Post by lennygoran » Mon Mar 11, 2024 7:16 am

Review: Igor Levit Wields Orchestral Power With Just a Piano

For his latest Carnegie Hall appearance, Levit played solo piano transcriptions of symphonic works by Mahler and Beethoven.

Image

Igor Levit in his recital program of works by Hindemith, Mahler and Beethoven at Carnegie Hall on Thursday.Credit...Steve J. Sherman

By Oussama Zahr
March 8, 2024

Igor Levit
NYT Critic’s Pick

Igor Levit, a pianist of awe-inspiring insight and redoubtable technique, decided to conduct himself during his solo recital at Carnegie Hall on Thursday.

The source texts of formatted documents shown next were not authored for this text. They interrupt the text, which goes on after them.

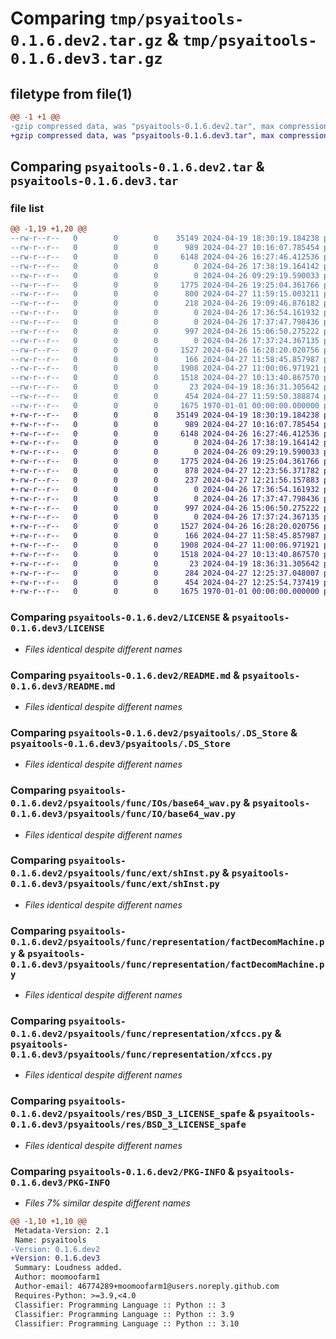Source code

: # Comparing `tmp/psyaitools-0.1.6.dev2.tar.gz` & `tmp/psyaitools-0.1.6.dev3.tar.gz`

## filetype from file(1)

```diff
@@ -1 +1 @@
-gzip compressed data, was "psyaitools-0.1.6.dev2.tar", max compression
+gzip compressed data, was "psyaitools-0.1.6.dev3.tar", max compression
```

## Comparing `psyaitools-0.1.6.dev2.tar` & `psyaitools-0.1.6.dev3.tar`

### file list

```diff
@@ -1,19 +1,20 @@
--rw-r--r--   0        0        0    35149 2024-04-19 18:30:19.184238 psyaitools-0.1.6.dev2/LICENSE
--rw-r--r--   0        0        0      989 2024-04-27 10:16:07.785454 psyaitools-0.1.6.dev2/README.md
--rw-r--r--   0        0        0     6148 2024-04-26 16:27:46.412536 psyaitools-0.1.6.dev2/psyaitools/.DS_Store
--rw-r--r--   0        0        0        0 2024-04-26 17:38:19.164142 psyaitools-0.1.6.dev2/psyaitools/__init__.py
--rw-r--r--   0        0        0        0 2024-04-26 09:29:19.590033 psyaitools-0.1.6.dev2/psyaitools/func/IOs/__init__.py
--rw-r--r--   0        0        0     1775 2024-04-26 19:25:04.361766 psyaitools-0.1.6.dev2/psyaitools/func/IOs/base64_wav.py
--rw-r--r--   0        0        0      800 2024-04-27 11:59:15.003211 psyaitools-0.1.6.dev2/psyaitools/func/IOs/base64_xfccs.py
--rw-r--r--   0        0        0      218 2024-04-26 19:09:46.876182 psyaitools-0.1.6.dev2/psyaitools/func/IOs/readFiles.py
--rw-r--r--   0        0        0        0 2024-04-26 17:36:54.161932 psyaitools-0.1.6.dev2/psyaitools/func/__init__.py
--rw-r--r--   0        0        0        0 2024-04-26 17:37:47.798436 psyaitools-0.1.6.dev2/psyaitools/func/ext/__init__.py
--rw-r--r--   0        0        0      997 2024-04-26 15:06:50.275222 psyaitools-0.1.6.dev2/psyaitools/func/ext/shInst.py
--rw-r--r--   0        0        0        0 2024-04-26 17:37:24.367135 psyaitools-0.1.6.dev2/psyaitools/func/representation/__init__.py
--rw-r--r--   0        0        0     1527 2024-04-26 16:28:20.020756 psyaitools-0.1.6.dev2/psyaitools/func/representation/factDecomMachine.py
--rw-r--r--   0        0        0      166 2024-04-27 11:58:45.857987 psyaitools-0.1.6.dev2/psyaitools/func/representation/loud.py
--rw-r--r--   0        0        0     1908 2024-04-27 11:00:06.971921 psyaitools-0.1.6.dev2/psyaitools/func/representation/xfccs.py
--rw-r--r--   0        0        0     1518 2024-04-27 10:13:40.867570 psyaitools-0.1.6.dev2/psyaitools/res/BSD_3_LICENSE_spafe
--rw-r--r--   0        0        0       23 2024-04-19 18:36:31.305642 psyaitools-0.1.6.dev2/psyaitools/res/res.py
--rw-r--r--   0        0        0      454 2024-04-27 11:59:50.388874 psyaitools-0.1.6.dev2/pyproject.toml
--rw-r--r--   0        0        0     1675 1970-01-01 00:00:00.000000 psyaitools-0.1.6.dev2/PKG-INFO
+-rw-r--r--   0        0        0    35149 2024-04-19 18:30:19.184238 psyaitools-0.1.6.dev3/LICENSE
+-rw-r--r--   0        0        0      989 2024-04-27 10:16:07.785454 psyaitools-0.1.6.dev3/README.md
+-rw-r--r--   0        0        0     6148 2024-04-26 16:27:46.412536 psyaitools-0.1.6.dev3/psyaitools/.DS_Store
+-rw-r--r--   0        0        0        0 2024-04-26 17:38:19.164142 psyaitools-0.1.6.dev3/psyaitools/__init__.py
+-rw-r--r--   0        0        0        0 2024-04-26 09:29:19.590033 psyaitools-0.1.6.dev3/psyaitools/func/IO/__init__.py
+-rw-r--r--   0        0        0     1775 2024-04-26 19:25:04.361766 psyaitools-0.1.6.dev3/psyaitools/func/IO/base64_wav.py
+-rw-r--r--   0        0        0      878 2024-04-27 12:23:56.371782 psyaitools-0.1.6.dev3/psyaitools/func/IO/base64_xfccs.py
+-rw-r--r--   0        0        0      237 2024-04-27 12:21:56.157883 psyaitools-0.1.6.dev3/psyaitools/func/IO/readFiles.py
+-rw-r--r--   0        0        0        0 2024-04-26 17:36:54.161932 psyaitools-0.1.6.dev3/psyaitools/func/__init__.py
+-rw-r--r--   0        0        0        0 2024-04-26 17:37:47.798436 psyaitools-0.1.6.dev3/psyaitools/func/ext/__init__.py
+-rw-r--r--   0        0        0      997 2024-04-26 15:06:50.275222 psyaitools-0.1.6.dev3/psyaitools/func/ext/shInst.py
+-rw-r--r--   0        0        0        0 2024-04-26 17:37:24.367135 psyaitools-0.1.6.dev3/psyaitools/func/representation/__init__.py
+-rw-r--r--   0        0        0     1527 2024-04-26 16:28:20.020756 psyaitools-0.1.6.dev3/psyaitools/func/representation/factDecomMachine.py
+-rw-r--r--   0        0        0      166 2024-04-27 11:58:45.857987 psyaitools-0.1.6.dev3/psyaitools/func/representation/loud.py
+-rw-r--r--   0        0        0     1908 2024-04-27 11:00:06.971921 psyaitools-0.1.6.dev3/psyaitools/func/representation/xfccs.py
+-rw-r--r--   0        0        0     1518 2024-04-27 10:13:40.867570 psyaitools-0.1.6.dev3/psyaitools/res/BSD_3_LICENSE_spafe
+-rw-r--r--   0        0        0       23 2024-04-19 18:36:31.305642 psyaitools-0.1.6.dev3/psyaitools/res/res.py
+-rw-r--r--   0        0        0      284 2024-04-27 12:25:37.048007 psyaitools-0.1.6.dev3/psyaitools/test.py
+-rw-r--r--   0        0        0      454 2024-04-27 12:25:54.737419 psyaitools-0.1.6.dev3/pyproject.toml
+-rw-r--r--   0        0        0     1675 1970-01-01 00:00:00.000000 psyaitools-0.1.6.dev3/PKG-INFO
```

### Comparing `psyaitools-0.1.6.dev2/LICENSE` & `psyaitools-0.1.6.dev3/LICENSE`

 * *Files identical despite different names*

### Comparing `psyaitools-0.1.6.dev2/README.md` & `psyaitools-0.1.6.dev3/README.md`

 * *Files identical despite different names*

### Comparing `psyaitools-0.1.6.dev2/psyaitools/.DS_Store` & `psyaitools-0.1.6.dev3/psyaitools/.DS_Store`

 * *Files identical despite different names*

### Comparing `psyaitools-0.1.6.dev2/psyaitools/func/IOs/base64_wav.py` & `psyaitools-0.1.6.dev3/psyaitools/func/IO/base64_wav.py`

 * *Files identical despite different names*

### Comparing `psyaitools-0.1.6.dev2/psyaitools/func/ext/shInst.py` & `psyaitools-0.1.6.dev3/psyaitools/func/ext/shInst.py`

 * *Files identical despite different names*

### Comparing `psyaitools-0.1.6.dev2/psyaitools/func/representation/factDecomMachine.py` & `psyaitools-0.1.6.dev3/psyaitools/func/representation/factDecomMachine.py`

 * *Files identical despite different names*

### Comparing `psyaitools-0.1.6.dev2/psyaitools/func/representation/xfccs.py` & `psyaitools-0.1.6.dev3/psyaitools/func/representation/xfccs.py`

 * *Files identical despite different names*

### Comparing `psyaitools-0.1.6.dev2/psyaitools/res/BSD_3_LICENSE_spafe` & `psyaitools-0.1.6.dev3/psyaitools/res/BSD_3_LICENSE_spafe`

 * *Files identical despite different names*

### Comparing `psyaitools-0.1.6.dev2/PKG-INFO` & `psyaitools-0.1.6.dev3/PKG-INFO`

 * *Files 7% similar despite different names*

```diff
@@ -1,10 +1,10 @@
 Metadata-Version: 2.1
 Name: psyaitools
-Version: 0.1.6.dev2
+Version: 0.1.6.dev3
 Summary: Loudness added.
 Author: moomoofarm1
 Author-email: 46774289+moomoofarm1@users.noreply.github.com
 Requires-Python: >=3.9,<4.0
 Classifier: Programming Language :: Python :: 3
 Classifier: Programming Language :: Python :: 3.9
 Classifier: Programming Language :: Python :: 3.10
```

He was playing the Nocturne from Hindemith’s “Suite 1922,” a collection of five genre pieces like marches and rags, and there are a few moments in which the pianist only needs to use one hand. Gesturing with his left one in a downward pressing motion, he seemed to tell himself, “Gentle, gentle,” as he plucked starlight off the page and dispersed it through the air.

When Levit is onstage, he seems to be in his own world. He scratches his nose, nods approvingly as a piece closes and shakes out the strain in his hands from a particularly grueling program. He doesn’t make a show of inviting the audience along; rather, he leaves the door cracked open for anyone who wants to join.

Such physical quirks are of a piece with the prodigious concentration and individuality of Levit’s performances. He makes music his own and illuminates it for others. His confidence and decisiveness allow a listener to hear a piece’s architecture, the way individual figures become phrases and then entire sections.

At Carnegie, Levit tested his focus and stamina with piano transcriptions of well-known symphonic works. The program opened with the relatively brief Hindemith suite before diving headlong into Ronald Stevenson’s adaptation of the Adagio from Mahler’s 10th Symphony and a nearly hourlong rendition of Beethoven’s “Eroica” Symphony, in a solo version by Liszt.

It was a display of earth-rattling strength. Octaves in contrary motion smoked with ferocity in the Hindemith, and sforzandos in the Beethoven reintroduced audiences to the elemental wildness of a composer of repertory standards. Levit’s New York appearances last season, in music by Shostakovich and Morton Feldman, deployed his concentration in service of witty élan and meditative stillness. But Thursday’s recital was pure might.

His gobsmacking “Eroica” crowned the evening. Forget four-hands piano: Levit seemed to be playing with six or eight. He generated the breadth, force and baffling volume of a full orchestra. In the clarity of his intentions, he seemed to draw slur lines in the air for all to see, masking the sheer difficulty of translating Beethoven’s symphonic potency to the piano.

From the first movement, Levit favored swashbuckling energy, but he also embraced moments of grace, carrying thirds that traditionally would come from the strings aloft on a breeze and finding joyful abandon in firmly pronounced staccatos. In its proud comportment, the Funeral March was a confrontation with mortality. The Scherzo, feather-light and flush with delight, built to a climax with tickling anticipation. Big, bold, unstoppable chords drove the Finale.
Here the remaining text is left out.